スコア関数の定義とランジュバン・モンテカルロ(Langevin Monte Carlo)法

ランジュバン・モンテカルロ(Langevin Monte Carlo)法は対数尤度の勾配であるスコア(score)を用いたサンプリング手法(MCMC)です。当記事ではスコア関数の定義とランジュバン・モンテカルロ法の数式について取りまとめを行いました。
「拡散モデル ーデータ生成技術の数理(岩波書店)」の$1$章やランジュバン・モンテカルロ法の論文などを参考に作成を行いました。

・用語/公式解説
https://www.hello-statisticians.com/explain-terms

・ランジュバン・モンテカルロ法論文

前提の確認

最尤法と対数尤度

パラメータ$\theta$に基づく同時確率密度関数が$p_{\theta}(\mathbf{x}) = P(x_1, \cdots , x_n|\theta)$のように表される時、同時確率密度関数を$\theta$に着目した関数を尤度$L(\theta) = p_{\theta}(\mathbf{x})$のように定義する。
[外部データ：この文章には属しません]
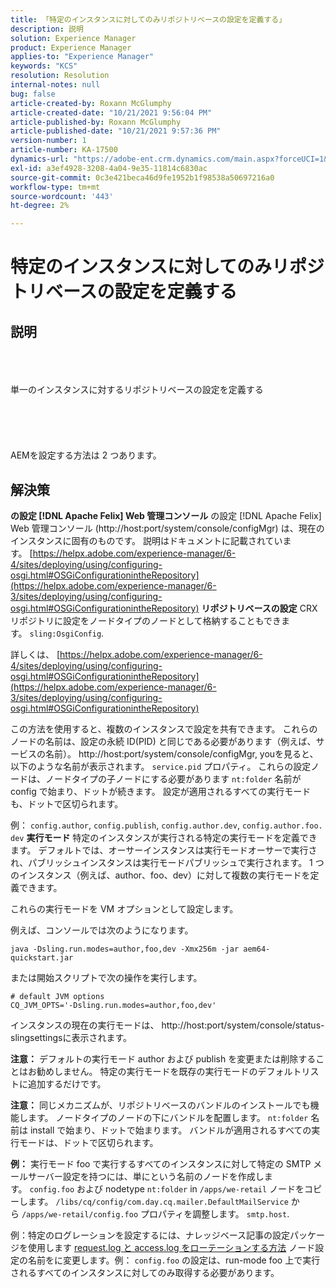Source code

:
 ```yaml
---
title: 「特定のインスタンスに対してのみリポジトリベースの設定を定義する」
description: 説明
solution: Experience Manager
product: Experience Manager
applies-to: "Experience Manager"
keywords: "KCS"
resolution: Resolution
internal-notes: null
bug: false
article-created-by: Roxann McGlumphy
article-created-date: "10/21/2021 9:56:04 PM"
article-published-by: Roxann McGlumphy
article-published-date: "10/21/2021 9:57:36 PM"
version-number: 1
article-number: KA-17500
dynamics-url: "https://adobe-ent.crm.dynamics.com/main.aspx?forceUCI=1&pagetype=entityrecord&etn=knowledgearticle&id=dfd6b9ad-b932-ec11-b6e5-000d3a5ba97a"
exl-id: a3ef4928-3208-4a04-9e35-11814c6830ac
source-git-commit: 0c3e421beca46d9fe1952b1f98538a50697216a0
workflow-type: tm+mt
source-wordcount: '443'
ht-degree: 2%

---
```


# 特定のインスタンスに対してのみリポジトリベースの設定を定義する

## 説明

<br><br><br>単一のインスタンスに対するリポジトリベースの設定を定義する<br><br><br><br> <br><br>
AEMを設定する方法は 2 つあります。


## 解決策

<b>の設定 [!DNL Apache Felix] Web 管理コンソール</b>
の設定 [!DNL Apache Felix] Web 管理コンソール (http://host:port/system/console/configMgr) は、現在のインスタンスに固有のものです。
説明はドキュメントに記載されています。 [https://helpx.adobe.com/experience-manager/6-4/sites/deploying/using/configuring-osgi.html#OSGiConfigurationintheRepository](https://helpx.adobe.com/experience-manager/6-3/sites/deploying/using/configuring-osgi.html#OSGiConfigurationintheRepository)
<b>リポジトリベースの設定</b>
CRX リポジトリに設定をノードタイプのノードとして格納することもできます。 `sling:OsgiConfig`.

詳しくは、 [https://helpx.adobe.com/experience-manager/6-4/sites/deploying/using/configuring-osgi.html#OSGiConfigurationintheRepository](https://helpx.adobe.com/experience-manager/6-3/sites/deploying/using/configuring-osgi.html#OSGiConfigurationintheRepository)

この方法を使用すると、複数のインスタンスで設定を共有できます。
これらのノードの名前は、設定の永続 ID(PID) と同じである必要があります（例えば、サービスの名前）。 http://host:port/system/console/configMgr, youを見ると、以下のような名前が表示されます。 `service.pid` プロパティ。 これらの設定ノードは、ノードタイプの子ノードにする必要があります `nt:folder` 名前が config で始まり、ドットが続きます。 設定が適用されるすべての実行モードも、ドットで区切られます。

例： `config.author`, `config.publish`, `config.author.dev`, `config.author.foo.dev`
<b>実行モード</b>
特定のインスタンスが実行される特定の実行モードを定義できます。 デフォルトでは、オーサーインスタンスは実行モードオーサーで実行され、パブリッシュインスタンスは実行モードパブリッシュで実行されます。 1 つのインスタンス（例えば、author、foo、dev）に対して複数の実行モードを定義できます。

これらの実行モードを VM オプションとして設定します。

例えば、コンソールでは次のようになります。


```
java -Dsling.run.modes=author,foo,dev -Xmx256m -jar aem64-quickstart.jar
```


または開始スクリプトで次の操作を実行します。


```
# default JVM options
CQ_JVM_OPTS='-Dsling.run.modes=author,foo,dev'
```


インスタンスの現在の実行モードは、 http://host:port/system/console/status-slingsettingsに表示されます。

<b>注意：</b> デフォルトの実行モード author および publish を変更または削除することはお勧めしません。 特定の実行モードを既存の実行モードのデフォルトリストに追加するだけです。

<b>注意：</b> 同じメカニズムが、リポジトリベースのバンドルのインストールでも機能します。 ノードタイプのノードの下にバンドルを配置します。 `nt:folder` 名前は install で始まり、ドットで始まります。 バンドルが適用されるすべての実行モードは、ドットで区切られます。

<b>例：</b> 実行モード foo で実行するすべてのインスタンスに対して特定の SMTP メールサーバー設定を持つには、単にという名前のノードを作成します。 `config.foo` および nodetype `nt:folder` in `/apps/we-retail` ノードをコピーします。 `/libs/cq/config/com.day.cq.mailer.DefaultMailService` から `/apps/we-retail/config.foo` プロパティを調整します。 `smtp.host`.

例：特定のログレーションを設定するには、ナレッジベース記事の設定パッケージを使用します [request.log と access.log をローテーションする方法](https://helpx.adobe.com/jp/experience-manager/kb/HowToRotateRequestAndAccessLog.html "request.log と access.log をローテーションする方法 ") ノード設定の名前をに変更します。例： `config.foo` の設定は、run-mode foo 上で実行されるすべてのインスタンスに対してのみ取得する必要があります。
この時、対数尤度$\log{L(\theta)}$は下記のように表される。
$$
\large
\begin{align}
\log{L(\theta)} = \log{p_{\theta}(\mathbf{x})}
\end{align}
$$

最尤法では上記の対数尤度$\log{L(\theta)}$を最大にする$\theta$を元の確率分布のパラメータの推定値であるとみなす。詳しくは下記などでも取り扱った。

・Python実装を通して学ぶ、統計モデリング入門(筆者作成)

スコア関数の定義

対数尤度$\log{L(\theta)} = \log{p_{\theta}(\mathbf{x})}$の勾配をスコア(score)という。統計学では一般的に対数尤度の$\theta$に関する勾配をスコアと定義するが、拡散モデルなどでランジュバン・モンテカルロ法を取り扱う際は入力値$\mathbf{x}$についての勾配を計算する。

入力値$\mathbf{x}$に関するスコア関数を$s(\mathbf{x})$とおくと、$s(\mathbf{x})$は下記のように定義される。
$$
\large
\begin{align}
s(\mathbf{x}) & \equiv \nabla_{\mathbf{x}} \log{p_{\theta}(\mathbf{x})}: \mathbb{R}^{d} \longrightarrow \mathbb{R}^{d} \\
\nabla_{\mathbf{x}} &= \left( \begin{array}{c} \displaystyle \frac{\partial}{\partial x_1} \\ \vdots \\ \displaystyle \frac{\partial}{\partial x_d} \end{array} \right)
\end{align}
$$

また、対数関数の微分の公式に基づいてスコア関数について下記が成立する。
$$
\large
\begin{align}
s(\mathbf{x}) = \nabla_{\mathbf{x}} \log{p_{\theta}(\mathbf{x})} = \frac{\nabla_{\mathbf{x}} p_{\theta}(\mathbf{x})}{p_{\theta}(\mathbf{x})}
\end{align}
$$

上記より、スコア関数は「勾配ベクトルを確率で割ったベクトル」であることが確認できるので、「確率の小さい領域では大きくなり、確率の小さい点では小さくなる」という特徴を持つ。ランジュバン・モンテカルロ法ではこの特徴に基づいて、確率(尤度)の大きな領域を優先的に探索できる。

MCMC法の概要

下記などで詳しく取り扱った。

・Python実装を通して学ぶ、統計モデリング入門(筆者作成)

ランジュバン・モンテカルロ法

ランジュバン・モンテカルロ法の数式

ランジュバン・モンテカルロ法では正規乱数ベクトル$\mathbf{u}_{k} \sim \mathcal{N}(\mathbf{0},\mathbf{I})$を用いてベクトル$\mathbf{x}_{k}$を下記の漸化式に基づいてサンプリングを行う。
$$
\large
\begin{align}
\mathbf{x}_{k+1} &= \mathbf{x}_{k} + \alpha \nabla_{\mathbf{x}} \log{p(\mathbf{x}_{k})} + \sqrt{2 \alpha} \mathbf{u}_{k} \\
&= \mathbf{x}_{k} + \alpha s(\mathbf{x}) + \sqrt{2 \alpha} \mathbf{u}_{k} \\
&= \mathbf{x}_{k} + \alpha \frac{\nabla_{\mathbf{x}} p_{\theta}(\mathbf{x})}{p_{\theta}(\mathbf{x})} + \sqrt{2 \alpha} \mathbf{u}_{k}
\end{align}
$$

ランジュバン・モンテカルロ法の解釈

ランジュバン・モンテカルロ法の漸化式ではスコア関数の値に基づいてベクトル$\mathbf{x}_{k}$の値をUpdateし、サンプリングを行う。

上記に基づいてランジュバン・モンテカルロ法では確率の大きな領域を中心にサンプリングを行うことができる。